Return the data below exactly, minus the pictures.

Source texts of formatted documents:
• • • • • • •

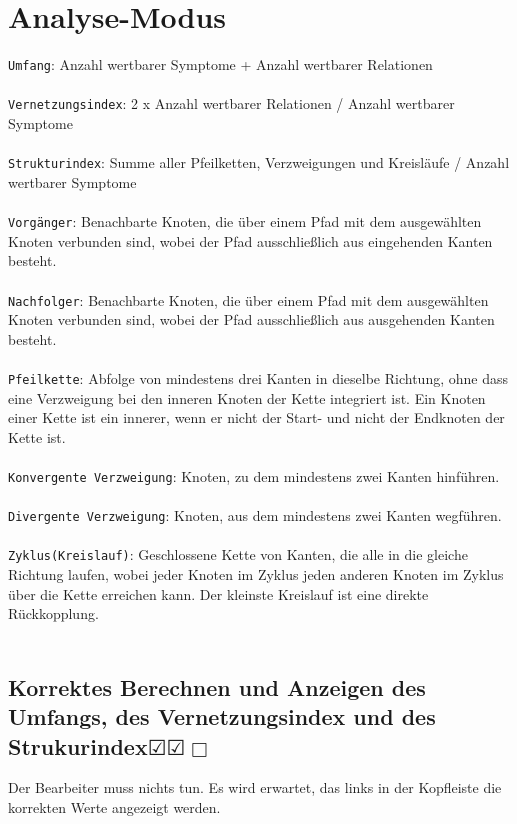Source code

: \documentclass[enabledeprecatedfontcommands]{scrartcl}
\newcommand{\subsectiont}[2]{\subsection[#1]{#1{\normalsize\normalfont #2}}}
\newcommand{\leer}{$\Box$}
\newcommand{\ok}{$\CheckedBox$}
\begin{document}
\section{Analyse-Modus}

\texttt{Umfang}: Anzahl wertbarer Symptome + Anzahl wertbarer Relationen\\\\
\texttt{Vernetzungsindex}: 2 x Anzahl wertbarer Relationen / Anzahl wertbarer Symptome\\\\
\texttt{Strukturindex}: Summe aller Pfeilketten, Verzweigungen und Kreisläufe / Anzahl wertbarer Symptome\\\\
\texttt{Vorgänger}: Benachbarte Knoten, die über einem Pfad mit dem ausgewählten Knoten verbunden sind, 
wobei der Pfad ausschließlich aus eingehenden Kanten besteht.\\\\
\texttt{Nachfolger}: Benachbarte Knoten, die über einem Pfad mit dem ausgewählten Knoten verbunden sind,
wobei der Pfad ausschließlich aus ausgehenden Kanten besteht.\\\\
\texttt{Pfeilkette}: Abfolge von mindestens drei Kanten in dieselbe Richtung, ohne dass eine Verzweigung bei den inneren Knoten der Kette integriert ist. Ein Knoten einer Kette ist ein innerer, wenn er nicht der Start- und nicht der Endknoten der Kette ist.\\\\
\texttt{Konvergente Verzweigung}: Knoten, zu dem mindestens zwei Kanten hinführen.\\\\
\texttt{Divergente Verzweigung}: Knoten, aus dem mindestens zwei Kanten wegführen.\\\\
\texttt{Zyklus(Kreislauf)}: Geschlossene Kette von Kanten, die alle in die gleiche Richtung laufen, wobei jeder Knoten im Zyklus jeden anderen Knoten im Zyklus über die Kette erreichen kann. Der kleinste Kreislauf ist eine direkte Rückkopplung.\\\\

\subsectiont{Korrektes Berechnen und Anzeigen des Umfangs, des Vernetzungsindex und des Strukurindex}{\dotfill\ok\ok\leer}
Der Bearbeiter muss nichts tun. Es wird erwartet, das links in der Kopfleiste die korrekten Werte angezeigt werden. 
\end{document}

• • • • • • •

_RESPONSE BELOW_.
Source code

: \documentclass[enabledeprecatedfontcommands]{scrartcl}
\newcommand{\subsectiont}[2]{\subsection[#1]{#1{\normalsize\normalfont #2}}}
\newcommand{\leer}{$\Box$}
\newcommand{\ok}{$\CheckedBox$}
\begin{document}
\section{Analyse-Modus}

\texttt{Umfang}: Anzahl wertbarer Symptome + Anzahl wertbarer Relationen\\\\
\texttt{Vernetzungsindex}: 2 x Anzahl wertbarer Relationen / Anzahl wertbarer Symptome\\\\
\texttt{Strukturindex}: Summe aller Pfeilketten, Verzweigungen und Kreisläufe / Anzahl wertbarer Symptome\\\\
\texttt{Vorgänger}: Benachbarte Knoten, die über einem Pfad mit dem ausgewählten Knoten verbunden sind, 
wobei der Pfad ausschließlich aus eingehenden Kanten besteht.\\\\
\texttt{Nachfolger}: Benachbarte Knoten, die über einem Pfad mit dem ausgewählten Knoten verbunden sind,
wobei der Pfad ausschließlich aus ausgehenden Kanten besteht.\\\\
\texttt{Pfeilkette}: Abfolge von mindestens drei Kanten in dieselbe Richtung, ohne dass eine Verzweigung bei den inneren Knoten der Kette integriert ist. Ein Knoten einer Kette ist ein innerer, wenn er nicht der Start- und nicht der Endknoten der Kette ist.\\\\
\texttt{Konvergente Verzweigung}: Knoten, zu dem mindestens zwei Kanten hinführen.\\\\
\texttt{Divergente Verzweigung}: Knoten, aus dem mindestens zwei Kanten wegführen.\\\\
\texttt{Zyklus(Kreislauf)}: Geschlossene Kette von Kanten, die alle in die gleiche Richtung laufen, wobei jeder Knoten im Zyklus jeden anderen Knoten im Zyklus über die Kette erreichen kann. Der kleinste Kreislauf ist eine direkte Rückkopplung.\\\\

\subsectiont{Korrektes Berechnen und Anzeigen des Umfangs, des Vernetzungsindex und des Strukurindex}{\dotfill\ok\ok\leer}
Der Bearbeiter muss nichts tun. Es wird erwartet, das links in der Kopfleiste die korrekten Werte angezeigt werden. 
\end{document}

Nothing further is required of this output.